I could ask for more flexibility and ease of use… though I suppose it’s more just getting used to the way that Elasticfox works and how to connect machines together appropriately.

What is most amazing to me is the Elastic Block Storage capability – the ability to quickly spawn a hard drive for your virtual machine to consume as an additional physical device.  What’s better is the ability to take this hard drive, detach it and reattach it to the next machine – great for holding your ISOs that you’re using for your machines or if you need additional SQL database space, just spawn another disk.

Overall, I’m still working on getting things tweaked for my own personal development environment that I can turn on and off when away from my desk.  Initial impressions are fairly positive.

Now Playing: Rory Stewart – The Places in Between (Unabridged)

Amazon EC2 Dev Environment

So I figured that I would get my hands dirty with the AWS’s EC2 Windows servers for my development environment for SharePoint.  Can I just say that I’m blown away by the bandwidth that is available to these servers?

Running a quick speed test from SpeakEasy.net I received a result back of 91458 kbps download speed and 67451 kbps upload speed.

Smokin’!

Why carry your VM with you and accidently have a hard drive failure when you can host it in the clouds?

Now Playing: Charlie Haden & Gonzalo Rubalcaba – Land of the Sun – Fuiste Tu (It Was You)

Not quite Coke Zero…

Have you ever looked for something to zero out all of the frivolous extra space that Windows is “holding” for later use?  Then look no further friends, introducing SysInternals friendly and free “SDelete”.

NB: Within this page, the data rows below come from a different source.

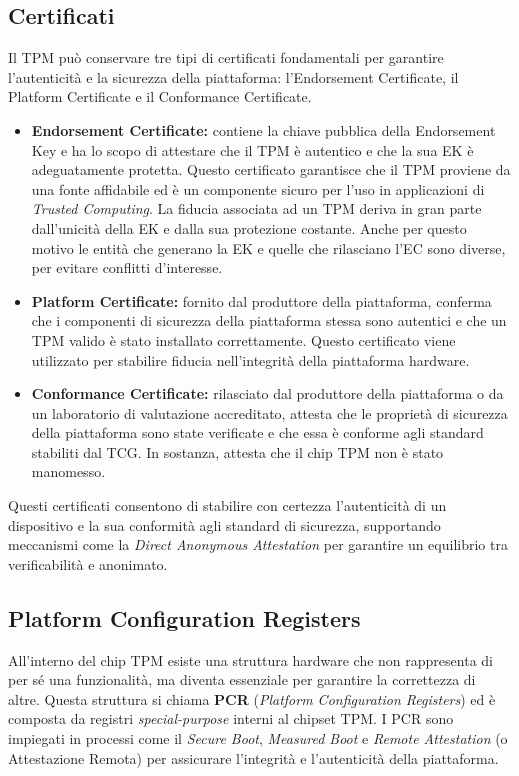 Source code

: \subsection{Certificati}
Il TPM può conservare tre tipi di certificati fondamentali per garantire l'autenticità e la sicurezza della piattaforma: l'Endorsement Certificate, il Platform Certificate e il Conformance Certificate.
\begin{itemize}
    \item \textbf{Endorsement Certificate:} contiene la chiave pubblica della Endorsement Key e ha lo scopo di attestare che il TPM è autentico e che la sua EK è adeguatamente protetta. Questo certificato garantisce che il TPM proviene da una fonte affidabile ed è un componente sicuro per l'uso in applicazioni di \textit{Trusted Computing}. La fiducia associata ad un TPM deriva in gran parte dall’unicità della EK e dalla sua protezione costante. Anche per questo motivo le entità che generano la EK e quelle che rilasciano l'EC sono diverse, per evitare conflitti d’interesse.
    \item \textbf{Platform Certificate:} fornito dal produttore della piattaforma, conferma che i componenti di sicurezza della piattaforma stessa sono autentici e che un TPM valido è stato installato correttamente. Questo certificato viene utilizzato per stabilire fiducia nell'integrità della piattaforma hardware.
    \item \textbf{Conformance Certificate:} rilasciato dal produttore della piattaforma o da un laboratorio di valutazione accreditato, attesta che le proprietà di sicurezza della piattaforma sono state verificate e che essa è conforme agli standard stabiliti dal TCG. In sostanza, attesta che il chip TPM non è stato manomesso. 
\end{itemize}

Questi certificati consentono di stabilire con certezza l'autenticità di un dispositivo e la sua conformità agli standard di sicurezza, supportando meccanismi come la \textit{Direct Anonymous Attestation} per garantire un equilibrio tra verificabilità e anonimato. 

\subsection{Platform Configuration Registers}
All’interno del chip TPM esiste una struttura hardware che non rappresenta di per sé una funzionalità, ma diventa essenziale per garantire la correttezza di altre. Questa struttura si chiama \textbf{PCR} (\textit{Platform Configuration Registers}) ed è composta da registri \textit{special-purpose} interni al chipset TPM. I PCR sono impiegati in processi come il \textit{Secure Boot}, \textit{Measured Boot} e \textit{Remote Attestation} (o Attestazione Remota) per assicurare l’integrità e l'autenticità della piattaforma.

Get your copy now, quick and easy… helps to shrink down those EC2 Windows images prior to bundling too. 🙂

Now Playing: The Dave Brubeck Quartet – Time Out – Take Five

Home Lab Needs Replacing…

So this evening I decided to hook up my second monitor to my Dell Dimension E520 that has a Q6600 processor and 8 GB of DDR2 RAM and 1 TB of hard drive space spread out across two drives.  Things seemed to be working nicely with Windows Server 2008 Standard x64 edition running as the core operating system.  I decided, “Why not change over to Windows XP Professional x64?”  That’s when the problems began.

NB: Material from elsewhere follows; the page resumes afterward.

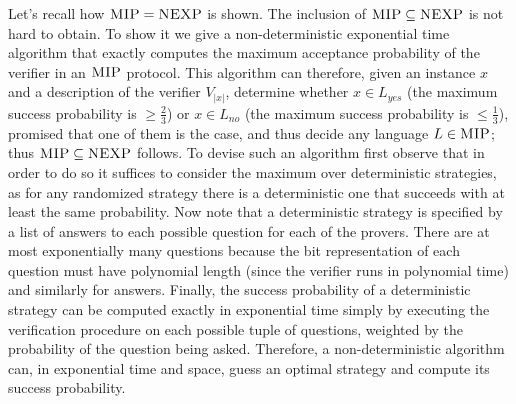 Let's recall how $\textsc{MIP} = \textsc{NEXP}$ is shown. 
 The inclusion of $\textsc{MIP} \subseteq \textsc{NEXP}$ is not hard to obtain. To show it we give a non-deterministic exponential time algorithm that exactly computes the maximum acceptance probability of the verifier in an $\textsc{MIP}$ protocol. This algorithm can therefore, given an instance $x$ and a description of the verifier $V_{|x|}$, determine whether $x\in L_{yes}$ (the maximum success probability is $\geq \frac{2}{3}$) or $x\in L_{no}$ (the maximum success probability is $\leq \frac{1}{3}$), promised that one of them is the case, and thus decide any language $L\in \textsc{MIP}$; thus $\textsc{MIP}\subseteq \textsc{NEXP}$ follows. To devise such an algorithm first observe that in order to do so it suffices to consider the maximum over deterministic strategies, as for any randomized strategy there is a deterministic one that succeeds with at least the same probability. Now note that a deterministic strategy is specified by a list of answers to each possible question for each of the provers. There are at most exponentially many questions because the bit representation of each question must have polynomial length (since the verifier runs in polynomial time) and similarly for answers. Finally, the success probability of a deterministic strategy can be computed exactly in exponential time simply by executing the verification procedure on each possible tuple of questions, weighted by the probability of the question being asked. Therefore, a non-deterministic algorithm can, in exponential time and space, guess an optimal strategy and compute its success probability.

Not only is the PC not rebooting properly, but I’ve hit a BSOD after running the Windows updates.  I’m uncertain as to if this is the OS not understanding how to start up in S3 or if it’s something else.

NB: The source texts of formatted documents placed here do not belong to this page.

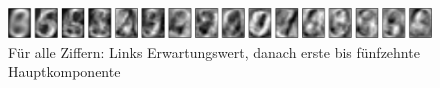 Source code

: \documentclass{article}
\begin{document}
\begin{figure}[h]
\caption{Für alle Ziffern: Links Erwartungswert, danach erste bis fünfzehnte Hauptkomponente}
\centering
\includegraphics[width=\textwidth]{all_digits}
\end{figure}
\end{document}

So the Desktop is having some issues – not good for any of the virtualization work that I need to do…

Onward to my Dell Latitude D820 with T7600 processor with 4 GB of RAM that I’ve had for about 1.75 years now.  The battery unfortunately lasts all of about 8 minutes before it dies.  Unfortunately CompleteCare from Dell doesn’t support the degredation of battery, only the core PC and its components that were procured in the original purchase.  Something seems not so complete about the care Dell, what’s up with that?

Lastly, I’m curious as to whether or not to buy the 2408 Dell Ultrasharp monitor – Full HD…

So where does this lead me?  I ponder, Vostro, yes, no?  I also ponder replacing this D820 with a Latitude E6400.

With the economics of the current time that we live within of course I’m wondering if I should just sit and wait on the upgrades for my home lab… perhaps Windows Vista Ultimate x64 will fix some of the problems with the E520.  Unfortunately the battery in the D820 looks like it will be a constant battle of finding a power outlet.